From pure C cuda to python cuda. And, as it is well known python is already a very
big community. Morover, at the start, WSL was already confusing. I had to register in the
Windows Insider and the old problem about drivers but then I found learning cuda is
very chaotic. Different approachs and each one claiming, it is the best. Doing it in pure
c is a step backward, no garbage collection no dynamical arrays and all old problems
that were “solved” by python.
Now, I understand Nvidia is investing a lot of money in the AI. Not bad, Tensors and Linear Algebra
are extremely useful everywhere.
I found nvc++ is is a big winner for WSL. To be honest I like to see cython.
How can i mix nvc++ and cython together in an effective way. how to pass nvc++ decorators
to accelerate cython.
Numba is doing good in making cuda-kernels in pythonwhich is very good.

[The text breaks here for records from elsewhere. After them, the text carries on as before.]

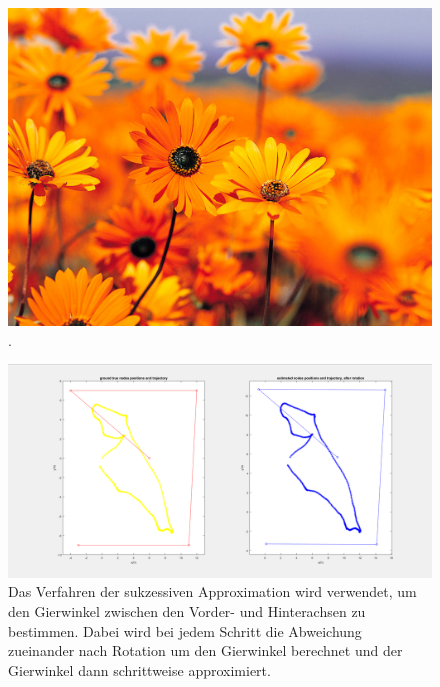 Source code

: 	\begin{figure}[h]
		\centering
		\includegraphics[width=1\textwidth]{images/Messergebnisse/calibration-sar-error}
		\caption[Abweichung der Voder- und Rückvektoren]{.}
		\label{img:kalibrierung-sar-error}
	\end{figure}

	\begin{figure}[h]
		\centering
		\includegraphics[width=1\textwidth]{images/kalibrierung_sar}
		\caption[Sukzessive Approximation]{Das Verfahren der sukzessiven Approximation wird verwendet, um den Gierwinkel zwischen den Vorder- und Hinterachsen zu bestimmen. Dabei wird bei jedem Schritt die Abweichung zueinander nach Rotation um den Gierwinkel berechnet und der Gierwinkel dann schrittweise approximiert.}
		\label{img:sar}
	\end{figure}



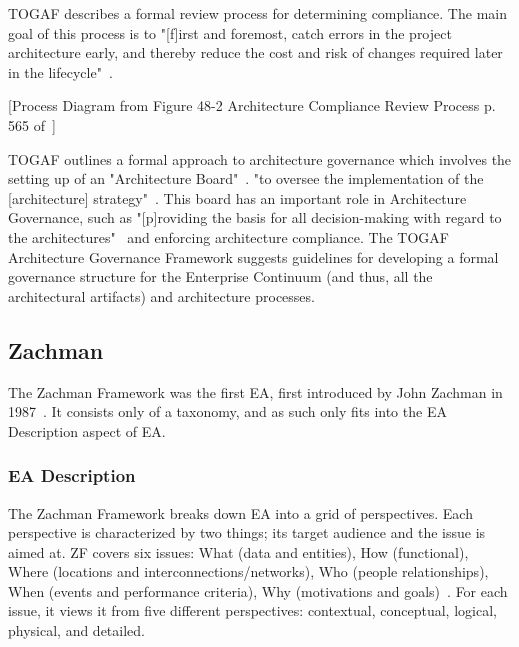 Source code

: TOGAF describes a formal review process for determining compliance. The main goal of this process is to "[f]irst and foremost, catch errors in the project architecture early, and thereby reduce the cost and risk of changes required later in the lifecycle"~\cite{togaf9.1}.

[Process Diagram from Figure 48-2 Architecture Compliance Review Process p. 565 of~\cite{togaf9.1}]


TOGAF outlines a formal approach to architecture governance which involves the setting up of an "Architecture Board"~\cite{togaf9.1}. "to oversee the implementation of the [architecture] strategy"~\cite{togaf9.1}. This board has an important role in Architecture Governance, such as "[p]roviding the basis for all decision-making with regard to the architectures"~\cite{togaf9.1} and enforcing architecture compliance. The TOGAF Architecture Governance Framework suggests guidelines for developing a formal governance structure for the Enterprise Continuum (and thus, all the architectural artifacts) and architecture processes. 



%

\subsection{Zachman}
The Zachman Framework was the first EA, first introduced by John Zachman in 1987~\cite{sessions2007,zachman}. It consists only of a taxonomy, and as such only fits into the EA Description aspect of EA. 

\subsubsection{EA Description}



The Zachman Framework breaks down EA into a grid of perspectives. Each perspective is characterized by two things; its target audience and the issue is aimed at. ZF covers six issues: What (data and entities), How (functional), Where (locations and interconnections/networks), Who (people relationships), When (events and performance criteria), Why (motivations and goals)~\cite{jungle2004}. For each issue, it views it from five different perspectives: contextual, conceptual, logical, physical, and detailed. 

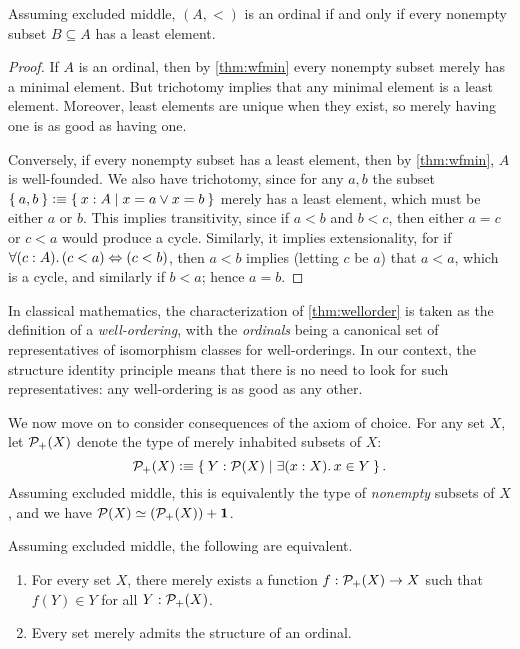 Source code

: \begin{thm}\label{thm:wellorder}
  Assuming excluded middle, $(A,<)$ is an ordinal if and only if every nonempty subset $B\subseteq A$ has a least element.
\end{thm}
\begin{proof}
  If $A$ is an ordinal, then by \cref{thm:wfmin} every nonempty subset merely has a minimal element.
  But trichotomy implies that any minimal element is a least element.
  Moreover, least elements are unique when they exist, so merely having one is as good as having one.

  Conversely, if every nonempty subset has a least element, then by \cref{thm:wfmin}, $A$ is well-founded.
  We also have trichotomy, since for any $a,b$ the subset
  $ \Set{a,b} \vcentcolon\equiv \Set{x:A | x=a \lor x=b} $
  merely has a least element, which must be either $a$ or $b$.
  This implies transitivity, since if $a<b$ and $b<c$, then either $a=c$ or $c<a$ would produce a cycle.
  Similarly, it implies extensionality, for if $\fall{c:A}(c<a)\Leftrightarrow (c<b)$, then $a<b$ implies (letting $c$ be $a$) that $a<a$, which is a cycle, and similarly if $b<a$; hence $a=b$.
\end{proof}

In classical mathematics, the characterization of \cref{thm:wellorder} is taken as the definition of a \emph{well-ordering}, with the \emph{ordinals} being a canonical set of representatives of isomorphism classes for well-orderings.
In our context, the structure identity principle means that there is no need to look for such representatives: any well-ordering is as good as any other.

We now move on to consider consequences of the axiom of choice.
For any set $X$, let $\mathcal{P}_+(X)$ denote the type of merely inhabited subsets of $X$:
\[ \powerp X \defeq \setof{ Y : \power X | \exis{x:X} x\in Y}. \]
Assuming excluded middle, this is equivalently the type of \emph{nonempty} subsets of $X$, and we have $\mathcal{P}(X) \simeq (\mathcal{P}_+(X)) + \mathbf{1}$.

\begin{thm}\label{thm:wop}
  Assuming excluded middle, the following are equivalent.
  \begin{enumerate}
  \item For every set $X$, there merely exists a function
    $ f: \mathcal{P}_+(X) \to X $
    such that $f(Y)\in Y$ for all $Y:\mathcal{P}_+(X)$.\label{item:wop1}
  \item Every set merely admits the structure of an ordinal.\label{item:wop2}
  \end{enumerate}
\end{thm}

Writing big cuda
kernels in c is not effective and debugging is problamatic.
It was impressive to see how it is easy to work with big arrays (bigger than the RAM)
with Dask. I am expecting more form cuDF. It shall be nice to have a hetrogeneous array
defined over the CPU and the GPU. and accelerated sperately over the CPU/GPU and then
fused together using sum/reduce.
Usually i found your mini-courses 4 lectures with sildes(pdf) and notebooks over github is the
best way.
It is extremly usefull for all of us to hear from Nvidia about what is better. After all you are
spending 100% of your time doing cuda so you solved more problems.
But scientific applications is still lacking behind. It shall be nice to see cython or even sage
with cuda. Parallel decorator in sage is usefull and quite effective. I have used with some-gigantic
g=7 riemann surface (RS) calculations. RS is the big sister of sin/cos from simply periodic into
multiply periodic, very extensive calculation and extremely needed. You can not solve the simple
pendulum with sin/cos, you shall need doubly-periodic, not to mention spin top and other
3 and higher dimensionals applications like in solitons.
Now, i am spending my spare time with Dask, cupy, numba, cuDF.
Thank you for all your hardd work and keep going on. We always need to hear
your point of view and your prespective for better future of cuda.